2.3 Beanstandung (Abs. 3)
Rz. 5
Das BMG kann die Vereinbarung innerhalb eines Monats ganz oder teilweise beanstanden. Der Fristlauf beginnt, wenn die Vereinbarung dem BMG vorgelegt wird (Ereignistag). Die Beanstandung liegt im Ermessen des BMG. Ohne Beanstandung wird die Vereinbarung nach dem Ablauf der Frist wirksam. In die Ermessensentscheidung über eine Beanstandung sind die Stellungnahmen des BfDI und des BSI einzubeziehen. Die Beanstandung ist als Mittel der Rechtsaufsicht (Kania, in: Schlegel/Voelzke, jurisPK-SGB V, 4. Aufl., § 369 Rz. 11 m. w. N.) ein Verwaltungsakt, gegen den Rechtsschutz (Aufsichtsklage nach § 54 Abs. 3 SGG; Kania, a. a. O., Rz. 16) in Anspruch genommen werden kann.

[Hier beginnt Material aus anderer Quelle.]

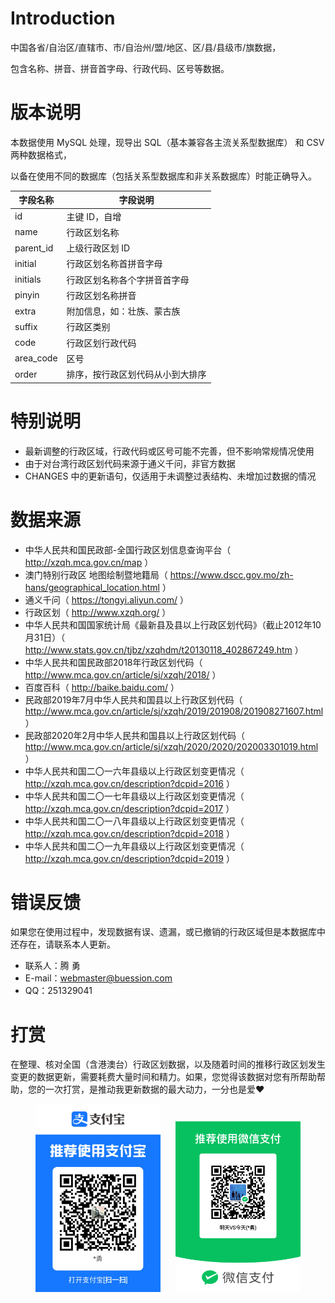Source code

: Introduction
============
中国各省/自治区/直辖市、市/自治州/盟/地区、区/县/县级市/旗数据，

包含名称、拼音、拼音首字母、行政代码、区号等数据。


版本说明
============
本数据使用 MySQL 处理，现导出 SQL（基本兼容各主流关系型数据库） 和 CSV 两种数据格式，

以备在使用不同的数据库（包括关系型数据库和非关系数据库）时能正确导入。

|  字段名称  | 字段说明  |
|  -------  | -------  |
| id     | 主键 ID，自增   |
| name     | 行政区划名称   |
| parent_id     | 上级行政区划 ID   |
| initial     | 行政区划名称首拼音字母   |
| initials     | 行政区划名称各个字拼音首字母   |
| pinyin     | 行政区划名称拼音   |
| extra     | 附加信息，如：壮族、蒙古族   |
| suffix     | 行政区类别   |
| code     | 行政区划行政代码   |
| area_code     | 区号   |
| order     | 排序，按行政区划代码从小到大排序   |


特别说明
============
* 最新调整的行政区域，行政代码或区号可能不完善，但不影响常规情况使用
* 由于对台湾行政区划代码来源于通义千问，非官方数据
* CHANGES 中的更新语句，仅适用于未调整过表结构、未增加过数据的情况

数据来源
============
* 中华人民共和国民政部-全国行政区划信息查询平台（ http://xzqh.mca.gov.cn/map ）
* 澳门特别行政区 地图绘制暨地籍局（ https://www.dscc.gov.mo/zh-hans/geographical_location.html ）
* 通义千问（ https://tongyi.aliyun.com/ ）
* 行政区划（ http://www.xzqh.org/ ）
* 中华人民共和国国家统计局《最新县及县以上行政区划代码》（截止2012年10月31日）（ http://www.stats.gov.cn/tjbz/xzqhdm/t20130118_402867249.htm ）
* 中华人民共和国民政部2018年行政区划代码（ http://www.mca.gov.cn/article/sj/xzqh/2018/ ）
* 百度百科（ http://baike.baidu.com/ ）
* 民政部2019年7月中华人民共和国县以上行政区划代码（ http://www.mca.gov.cn/article/sj/xzqh/2019/201908/201908271607.html ）
* 民政部2020年2月中华人民共和国县以上行政区划代码（ http://www.mca.gov.cn/article/sj/xzqh/2020/2020/202003301019.html ）
* 中华人民共和国二〇一六年县级以上行政区划变更情况（ http://xzqh.mca.gov.cn/description?dcpid=2016 ）
* 中华人民共和国二〇一七年县级以上行政区划变更情况（ http://xzqh.mca.gov.cn/description?dcpid=2017 ）
* 中华人民共和国二〇一八年县级以上行政区划变更情况（ http://xzqh.mca.gov.cn/description?dcpid=2018 ）
* 中华人民共和国二〇一九年县级以上行政区划变更情况（ http://xzqh.mca.gov.cn/description?dcpid=2019 ）

错误反馈
============
如果您在使用过程中，发现数据有误、遗漏，或已撤销的行政区域但是本数据库中还存在，请联系本人更新。
* 联系人：腾 勇
* E-mail：webmaster@buession.com
* QQ：251329041

打赏
============
在整理、核对全国（含港澳台）行政区划数据，以及随着时间的推移行政区划发生变更的数据更新，需要耗费大量时间和精力。如果，您觉得该数据对您有所帮助帮助，您的一次打赏，是推动我更新数据的最大动力，一分也是爱❤️


<p style="text-align: center;">
	<img src="./alipay-qrcode.jpg" width="200" style="margin-right: 10px;" />
	<img src="./wechat-qrcode.png" width="200" style="margin-left: 10px;" />
</p>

3 Literatur und Materialien
Rz. 6
Kingreen, Optionen zur Stärkung der demokratischen Legitimation des Gemeinsamen Bundesausschusses im Recht der gesetzlichen Krankenversicherung, Rechtsgutachten September 2017, www.bundesgesundheitsministerium.de/fileadmin/Dateien/5_Publikationen/Ministerium/Berichte/Gutachten_Prof._Kingreen_zur_Legitimation_G-BA.PDF; abgerufen: 31.3.2021.